Assigned task
Transcribe the entries in full, keeping each word as it is.

BEGIN Available data

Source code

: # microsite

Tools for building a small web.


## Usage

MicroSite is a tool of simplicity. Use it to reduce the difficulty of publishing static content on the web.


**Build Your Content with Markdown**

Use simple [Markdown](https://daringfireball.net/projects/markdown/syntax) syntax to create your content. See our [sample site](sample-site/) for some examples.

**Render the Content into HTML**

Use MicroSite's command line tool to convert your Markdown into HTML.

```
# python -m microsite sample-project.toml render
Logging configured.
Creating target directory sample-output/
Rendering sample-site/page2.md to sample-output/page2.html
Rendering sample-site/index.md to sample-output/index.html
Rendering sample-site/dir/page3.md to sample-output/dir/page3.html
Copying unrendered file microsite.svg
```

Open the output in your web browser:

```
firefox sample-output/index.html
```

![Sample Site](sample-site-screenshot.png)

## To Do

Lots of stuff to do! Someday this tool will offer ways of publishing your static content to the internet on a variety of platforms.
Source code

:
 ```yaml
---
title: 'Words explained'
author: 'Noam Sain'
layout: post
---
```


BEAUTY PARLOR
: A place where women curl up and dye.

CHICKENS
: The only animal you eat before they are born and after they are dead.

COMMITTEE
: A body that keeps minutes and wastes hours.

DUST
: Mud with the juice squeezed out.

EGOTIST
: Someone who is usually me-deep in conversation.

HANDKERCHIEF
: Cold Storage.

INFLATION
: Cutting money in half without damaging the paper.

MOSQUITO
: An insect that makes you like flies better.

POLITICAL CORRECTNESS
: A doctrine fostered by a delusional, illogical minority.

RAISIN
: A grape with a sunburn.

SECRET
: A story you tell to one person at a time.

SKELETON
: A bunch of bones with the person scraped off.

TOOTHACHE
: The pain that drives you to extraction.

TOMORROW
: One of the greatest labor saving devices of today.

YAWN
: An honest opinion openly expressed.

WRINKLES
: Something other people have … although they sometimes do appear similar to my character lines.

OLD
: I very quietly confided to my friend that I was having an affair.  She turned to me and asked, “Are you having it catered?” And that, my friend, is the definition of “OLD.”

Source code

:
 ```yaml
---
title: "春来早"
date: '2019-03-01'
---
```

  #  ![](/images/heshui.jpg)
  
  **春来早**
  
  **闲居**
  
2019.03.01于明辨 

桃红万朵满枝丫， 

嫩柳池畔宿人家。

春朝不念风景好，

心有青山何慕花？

END Available data

Task result
Source code

: # microsite

Tools for building a small web.


## Usage

MicroSite is a tool of simplicity. Use it to reduce the difficulty of publishing static content on the web.


**Build Your Content with Markdown**

Use simple [Markdown](https://daringfireball.net/projects/markdown/syntax) syntax to create your content. See our [sample site](sample-site/) for some examples.

**Render the Content into HTML**

Use MicroSite's command line tool to convert your Markdown into HTML.

```
# python -m microsite sample-project.toml render
Logging configured.
Creating target directory sample-output/
Rendering sample-site/page2.md to sample-output/page2.html
Rendering sample-site/index.md to sample-output/index.html
Rendering sample-site/dir/page3.md to sample-output/dir/page3.html
Copying unrendered file microsite.svg
```

Open the output in your web browser:

```
firefox sample-output/index.html
```

![Sample Site](sample-site-screenshot.png)

## To Do

Lots of stuff to do! Someday this tool will offer ways of publishing your static content to the internet on a variety of platforms.
Source code

:
 ```yaml
---
title: 'Words explained'
author: 'Noam Sain'
layout: post
---
```


BEAUTY PARLOR
: A place where women curl up and dye.

CHICKENS
: The only animal you eat before they are born and after they are dead.

COMMITTEE
: A body that keeps minutes and wastes hours.

DUST
: Mud with the juice squeezed out.

EGOTIST
: Someone who is usually me-deep in conversation.

HANDKERCHIEF
: Cold Storage.

INFLATION
: Cutting money in half without damaging the paper.

MOSQUITO
: An insect that makes you like flies better.

POLITICAL CORRECTNESS
: A doctrine fostered by a delusional, illogical minority.

RAISIN
: A grape with a sunburn.

SECRET
: A story you tell to one person at a time.

SKELETON
: A bunch of bones with the person scraped off.

TOOTHACHE
: The pain that drives you to extraction.

TOMORROW
: One of the greatest labor saving devices of today.

YAWN
: An honest opinion openly expressed.

WRINKLES
: Something other people have … although they sometimes do appear similar to my character lines.

OLD
: I very quietly confided to my friend that I was having an affair.  She turned to me and asked, “Are you having it catered?” And that, my friend, is the definition of “OLD.”

Source code

:
 ```yaml
---
title: "春来早"
date: '2019-03-01'
---
```

  #  ![](/images/heshui.jpg)
  
  **春来早**
  
  **闲居**
  
2019.03.01于明辨 

桃红万朵满枝丫， 

嫩柳池畔宿人家。

春朝不念风景好，

心有青山何慕花？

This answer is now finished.